The study has limitations. Firstly, diagnoses of cardiovascular disorders were based on past medical histories and were not prospectively confirmed with cardiac ultrasound and/or other biomarkers of myocardial injury. Also, information about tumor size and perifocal edema was not recorded, preventing us from investigating an association between NT-proBNP concentration and tumor mass effect. Finally, our cohort included patients across a spectrum of brain tumors, and we were unable to evaluate the prognostic value of NT-proBNP in more homogenous patient subgroups. On the other hand, large sample size and long follow-up period are the major strengths of the study.

Conclusions

Greater NT-proBNP concentration is associated with worse health status and with cognitive impairment of brain tumor patients.
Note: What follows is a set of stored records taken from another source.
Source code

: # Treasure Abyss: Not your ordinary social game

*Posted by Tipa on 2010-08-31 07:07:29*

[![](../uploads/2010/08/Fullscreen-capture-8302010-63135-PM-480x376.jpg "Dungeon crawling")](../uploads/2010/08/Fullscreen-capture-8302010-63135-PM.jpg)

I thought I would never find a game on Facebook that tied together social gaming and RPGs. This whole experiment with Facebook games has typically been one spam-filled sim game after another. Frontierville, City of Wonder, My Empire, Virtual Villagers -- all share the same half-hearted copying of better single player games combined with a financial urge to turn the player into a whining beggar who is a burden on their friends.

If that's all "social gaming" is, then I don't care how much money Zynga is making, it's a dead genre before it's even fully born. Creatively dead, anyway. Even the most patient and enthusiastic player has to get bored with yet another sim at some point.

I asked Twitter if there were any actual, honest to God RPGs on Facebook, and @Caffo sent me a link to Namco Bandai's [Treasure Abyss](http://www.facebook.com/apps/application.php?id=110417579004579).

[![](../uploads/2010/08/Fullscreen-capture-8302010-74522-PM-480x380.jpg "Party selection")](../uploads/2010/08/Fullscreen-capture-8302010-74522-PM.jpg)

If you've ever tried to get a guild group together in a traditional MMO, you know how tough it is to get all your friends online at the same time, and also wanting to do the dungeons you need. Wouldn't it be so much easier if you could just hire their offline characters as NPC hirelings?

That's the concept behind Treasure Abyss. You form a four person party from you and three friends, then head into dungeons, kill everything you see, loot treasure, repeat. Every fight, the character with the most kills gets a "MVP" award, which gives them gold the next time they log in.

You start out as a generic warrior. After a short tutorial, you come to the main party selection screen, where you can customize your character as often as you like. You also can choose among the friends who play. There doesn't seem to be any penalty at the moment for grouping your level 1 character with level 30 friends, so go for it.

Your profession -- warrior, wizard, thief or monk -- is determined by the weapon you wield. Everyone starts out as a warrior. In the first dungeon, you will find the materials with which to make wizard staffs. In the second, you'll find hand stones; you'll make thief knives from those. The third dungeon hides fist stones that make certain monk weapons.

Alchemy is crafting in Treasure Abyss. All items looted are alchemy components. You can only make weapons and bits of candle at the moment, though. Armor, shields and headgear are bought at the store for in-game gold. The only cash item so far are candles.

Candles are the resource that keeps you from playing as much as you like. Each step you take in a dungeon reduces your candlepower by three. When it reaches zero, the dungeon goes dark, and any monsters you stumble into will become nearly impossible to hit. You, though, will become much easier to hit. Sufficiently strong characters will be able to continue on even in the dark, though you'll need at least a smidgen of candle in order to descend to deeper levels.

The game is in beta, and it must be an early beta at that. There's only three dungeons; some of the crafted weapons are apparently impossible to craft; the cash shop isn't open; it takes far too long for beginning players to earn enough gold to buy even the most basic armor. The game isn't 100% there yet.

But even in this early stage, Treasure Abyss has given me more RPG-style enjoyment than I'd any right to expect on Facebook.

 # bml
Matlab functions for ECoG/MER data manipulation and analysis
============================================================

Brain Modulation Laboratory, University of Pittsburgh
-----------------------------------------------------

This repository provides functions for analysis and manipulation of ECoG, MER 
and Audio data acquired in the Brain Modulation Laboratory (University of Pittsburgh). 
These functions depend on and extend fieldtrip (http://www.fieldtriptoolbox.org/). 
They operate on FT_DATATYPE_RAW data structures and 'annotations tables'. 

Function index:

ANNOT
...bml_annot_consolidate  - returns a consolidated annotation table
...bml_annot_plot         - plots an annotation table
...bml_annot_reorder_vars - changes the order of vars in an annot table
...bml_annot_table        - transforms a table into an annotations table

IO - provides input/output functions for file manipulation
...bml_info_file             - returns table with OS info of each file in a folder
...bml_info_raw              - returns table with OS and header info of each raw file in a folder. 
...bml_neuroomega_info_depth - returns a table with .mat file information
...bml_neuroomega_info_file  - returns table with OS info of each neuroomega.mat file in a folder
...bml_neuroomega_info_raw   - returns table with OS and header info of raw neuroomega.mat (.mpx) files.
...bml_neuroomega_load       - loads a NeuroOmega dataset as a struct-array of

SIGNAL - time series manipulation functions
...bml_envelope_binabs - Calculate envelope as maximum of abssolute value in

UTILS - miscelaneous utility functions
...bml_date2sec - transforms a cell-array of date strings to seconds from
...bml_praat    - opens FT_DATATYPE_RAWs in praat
Elevated NT-proBNP concentration before surgery is associated with worse outcomes at hospital discharge and with worse prognosis of brain tumor patients. Therefore, NT-proBNP assessment can be considered for peri-operative risk stratification, prognostication and when evaluating cognitive/mental health status of brain tumor patients. Further studies investigating the clinical significance of NT-proBNP in brain tumor patients are recommended.